Noi italiani siamo un popolo abituato e desideroso di dialogare e discutere. Spesso e volentieri rimaniamo al bar a chiacchierare fino a tarda ora. Nella stessa tavola possono trovarsi formazioni ideali diverse della nazionale, concezioni opposte della vita, ricette varie per esaltare lo stesso ingrediente. Alle volte capita, però, che le nostre chiacchiere si animino. In alcuni casi, possono addirittura rischiare di volare parole grosse.
In questi casi è essenziale mantenere la calma. Infatti, potremmo utilizzare questo sistema per strappare una risata agli ascoltatori e far rimanere l’altro contendente stupito e colpito da tanta superiorità.
Forse in pochi lo sanno, ma per vincere una discussione possiamo utilizzare questo metodo divertente e ironico che ci farà fare un figurone
Tra le tante meraviglie nascoste nei suoi capolavori, c’è una possibile risposta a questo argomento. Stiamo parlando delle tragedie e delle commedie di William Shakespeare. Molti potrebbero pensare che in queste opere ci siano solo grandi proclami e monologhi eroici. In realtà, ci sono moltissimi doppi sensi, riferimenti ambigui e persino insulti. Molti di questi però sono stati pensati per essere pronunciati da personaggi storici come comandanti romani o conquistatori del medioevo. Utilizzarli e citarli ci farà fare un figurone. Sono infatti pieni di significato e carica poetica. Ecco 3 insulti pungenti, buffi oppure saggi. Ne presentiamo uno per ogni categoria.

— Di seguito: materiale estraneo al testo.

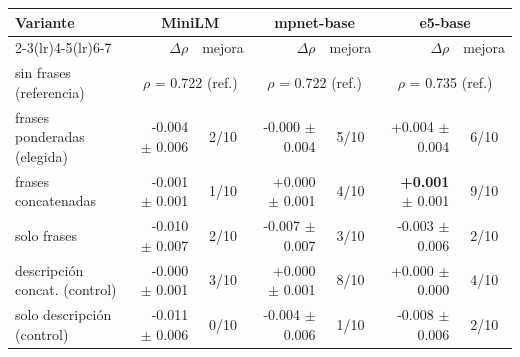 \begin{tabular}{lrcrcrc}
\toprule
Variante & \multicolumn{2}{c}{MiniLM} & \multicolumn{2}{c}{mpnet-base} & \multicolumn{2}{c}{e5-base} \\
\cmidrule(lr){2-3}\cmidrule(lr){4-5}\cmidrule(lr){6-7}
 & $\Delta\rho$ & mejora & $\Delta\rho$ & mejora & $\Delta\rho$ & mejora \\
\midrule
sin frases (referencia) & \multicolumn{2}{c}{$\rho$ = 0.722 (ref.)} & \multicolumn{2}{c}{$\rho$ = 0.722 (ref.)} & \multicolumn{2}{c}{$\rho$ = 0.735 (ref.)} \\
frases ponderadas (elegida) & -0.004 $\pm$ 0.006 & 2/10 & -0.000 $\pm$ 0.004 & 5/10 & +0.004 $\pm$ 0.004 & 6/10 \\
frases concatenadas & -0.001 $\pm$ 0.001 & 1/10 & +0.000 $\pm$ 0.001 & 4/10 & \textbf{+0.001} $\pm$ 0.001 & 9/10 \\
solo frases & -0.010 $\pm$ 0.007 & 2/10 & -0.007 $\pm$ 0.007 & 3/10 & -0.003 $\pm$ 0.006 & 2/10 \\
descripción concat. (control) & -0.000 $\pm$ 0.001 & 3/10 & +0.000 $\pm$ 0.001 & 8/10 & +0.000 $\pm$ 0.000 & 4/10 \\
solo descripción (control) & -0.011 $\pm$ 0.006 & 0/10 & -0.004 $\pm$ 0.006 & 1/10 & -0.008 $\pm$ 0.006 & 2/10 \\
\bottomrule
\end{tabular}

“Non ti darò bastonate, perché non voglio sporcarmi le mani” dice Timone d’Atene nell’omonima opera. Il senso è chiaro: stare al gioco è più una rimessa che un guadagno. Meglio allora provare a pensare ad altro, nella speranza che sia più meritevole di tempo e di attenzioni.
Un insulto educato
Nelle tragedie si trovano decine di insulti. Addirittura su un sito Internet inglese è reperibile un generatore automatico di insulti shakespeariani. Il drammaturgo ci diverte anche nella tragedia Re Lear. “A te non t’ha prodotto la natura, vile ribaldo. Ti ha cucito un sarto” dice il Duca di Kent al servo Osvaldo. In questo caso il Duca intende ribadire che la persona di fronte non è un uomo, ma solo un manichino. Il suo valore non è di nulla superiore al prezzo degli abiti che indossa.
In un altro passo riemerge l’insulto dotto ma pesante. Sempre il duca di Kent si rivolge a Osvaldo, accusandolo di essere un “lettera zeta, manigoldo, inutile come quella lettera”. In questo caso, insomma, si riflette sulla superfluità della persona che si ha di fronte. Forse in pochi lo sanno, ma per vincere una discussione possiamo utilizzare questo metodo divertente e ironico che ci farà fare un figurone. Non capita tutti i giorni di insultare con parole così eleganti e cariche di significato. Occhio magari a non farlo nei confronti di un pubblico ufficiale.